Twenty-two migrants from Mali, including three children, have died off the coast of Libya, Mali’s government said in a statement on Tuesday.
Libya is a major transit country for Sub-Saharan African migrants, who often reach the country via the Sahara desert and then try to reach Europe by crossing the Mediterranean Sea. The number of migrants who have died attempting to cross the Sahara desert is believed to be even higher than the number of migrants who died on the Mediterranean crossing, even though exact data about this is scarce.
The IOM's Missing Migrants Project has recorded 5,386 deaths in the Sahara Desert since 2014, compared to 24,234 on all Mediterranean routes.
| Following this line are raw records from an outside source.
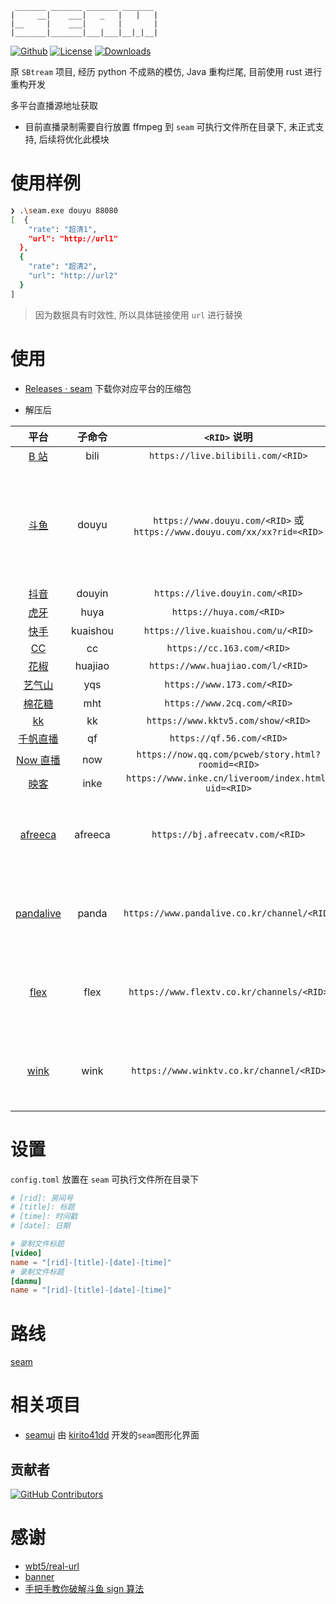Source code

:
 ```
 _______ _______ _______ _______
|     __|    ___|   _   |   |   |
|__     |    ___|       |       |
|_______|_______|___|___|__|_|__|
```

[![Github]][Repo] [![License]][Repo] [![Downloads]][Release]

[Repo]: https://github.com/Borber/seam
[Github]: https://img.shields.io/badge/github-Borber/seam-8da0cb.svg?style=for-the-badge&logo=github
[Downloads]: https://img.shields.io/github/downloads/Borber/seam/total.svg?style=for-the-badge&color=82E0AA&logo=github
[Release]: https://github.com/Borber/seam/releases/latest
[License]: https://img.shields.io/github/license/borber/seam?color=%2398cbed&logo=rust&style=for-the-badge

原 `SBtream` 项目, 经历 python 不成熟的模仿, Java 重构烂尾, 目前使用 rust 进行重构开发

多平台直播源地址获取

-   目前直播录制需要自行放置 ffmpeg 到 `seam` 可执行文件所在目录下, 未正式支持, 后续将优化此模块

# 使用样例

```bash
❯ .\seam.exe douyu 88080
[  {
    "rate": "超清1",
    "url": "http://url1"
  },
  {
    "rate": "超清2",
    "url": "http://url2"
  }
]
```

> 因为数据具有时效性, 所以具体链接使用 `url` 进行替换

# 使用

-   [Releases · seam](https://github.com/Borber/seam/releases) 下载你对应平台的压缩包

-   解压后

|                   平台                    |  子命令  |                               `<RID>` 说明                               |                                         备注                                          |
| :---------------------------------------: | :------: | :----------------------------------------------------------------------: | :-----------------------------------------------------------------------------------: |
|    [B 站](https://live.bilibili.com/)     |   bili   |                    `https://live.bilibili.com/<RID>`                     |                                                                                       |
|      [斗鱼](https://www.douyu.com/)       |  douyu   | `https://www.douyu.com/<RID>` 或 `https://www.douyu.com/xx/xx?rid=<RID>` | 需要 [Jin](https://github.com/Borber/Jin/releases/latest) 运行时 放置于 seam 同级目录 |
|     [抖音](https://live.douyin.com/)      |  douyin  |                     `https://live.douyin.com/<RID>`                      |                                                                                       |
|         [虎牙](https://huya.com/)         |   huya   |                         `https://huya.com/<RID>`                         |                                                                                       |
|    [快手](https://live.kuaishou.com/)     | kuaishou |                   `https://live.kuaishou.com/u/<RID>`                    |                                                                                       |
|         [CC](https://cc.163.com/)         |    cc    |                        `https://cc.163.com/<RID>`                        |                                                                                       |
|     [花椒](https://www.huajiao.com/)      | huajiao  |                    `https://www.huajiao.com/l/<RID>`                     |                                                                                       |
|      [艺气山](https://www.173.com/)       |   yqs    |                       `https://www.173.com/<RID>`                        |                                                                                       |
|      [棉花糖](https://www.2cq.com/)       |   mht    |                       `https://www.2cq.com/<RID>`                        |                                                                                       |
|       [kk](https://www.kktv5.com/)        |    kk    |                    `https://www.kktv5.com/show/<RID>`                    |                                                                                       |
|      [千帆直播](https://qf.56.com/)       |    qf    |                        `https://qf.56.com/<RID>`                         |                                                                                       |
|      [Now 直播](https://now.qq.com/)      |   now    |            `https://now.qq.com/pcweb/story.html?roomid=<RID>`            |                                                                                       |
|       [映客](https://www.inke.cn/)        |   inke   |           `https://www.inke.cn/liveroom/index.html?uid=<RID>`            |                                                                                       |
|     [afreeca](https://afreecatv.com/)     | afreeca  |                     `https://bj.afreecatv.com/<RID>`                     |                                 主播名字而非直播间号                                  |
| [pandalive](https://www.pandalive.co.kr/) |  panda   |               `https://www.pandalive.co.kr/channel/<RID>`                |                                 主播名字而非直播间号                                  |
|     [flex](https://www.flextv.co.kr/)     |   flex   |                `https://www.flextv.co.kr/channels/<RID>`                 |                                 主播名字而非直播间号                                  |
|     [wink](https://www.winktv.co.kr/)     |   wink   |                 `https://www.winktv.co.kr/channel/<RID>`                 |                                 主播名字而非直播间号                                  |

# 设置

`config.toml` 放置在 `seam` 可执行文件所在目录下

```toml
# [rid]: 房间号
# [title]: 标题
# [time]: 时间戳
# [date]: 日期

# 录制文件标题
[video]
name = "[rid]-[title]-[date]-[time]"
# 录制文件标题
[danmu]
name = "[rid]-[title]-[date]-[time]"
```

# 路线

[seam](https://github.com/users/Borber/projects/4/views/1)

# 相关项目

-   [seamui](https://github.com/kirito41dd/seamui) 由 [kirito41dd](https://github.com/kirito41dd) 开发的`seam`图形化界面

## 贡献者

[![GitHub Contributors](https://contrib.rocks/image?repo=Borber/seam)](https://github.com/Borber/seam/graphs/contributors)

# 感谢

-   [wbt5/real-url](https://github.com/wbt5/real-url/)
-   [banner](https://textkool.com/en/ascii-art-generator?hl=default&vl=default&font=Chunky&text=SEAM)
-   [手把手教你破解斗鱼 sign 算法](https://zhuanlan.zhihu.com/p/107330805)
However, a very large number of deaths in the desert have likely gone unrecorded.
Migrants transiting the desert are often abandoned by smugglers or lose their tracks. They face dehydration, extreme temperatures, extortion, and violence. They also usually lack functioning means of communication and cannot call for help in time if they get lost.
The risks of the Saharan desert migration route are "both inherent to the desert and human-caused," the IOM said in a 2020 research paper. They said that "the risks posed by the inhospitable terrain of the desert are complicated and exacerbated by instability and violence in the region, harmful smuggling practices and the securitization of borders in the Sahel."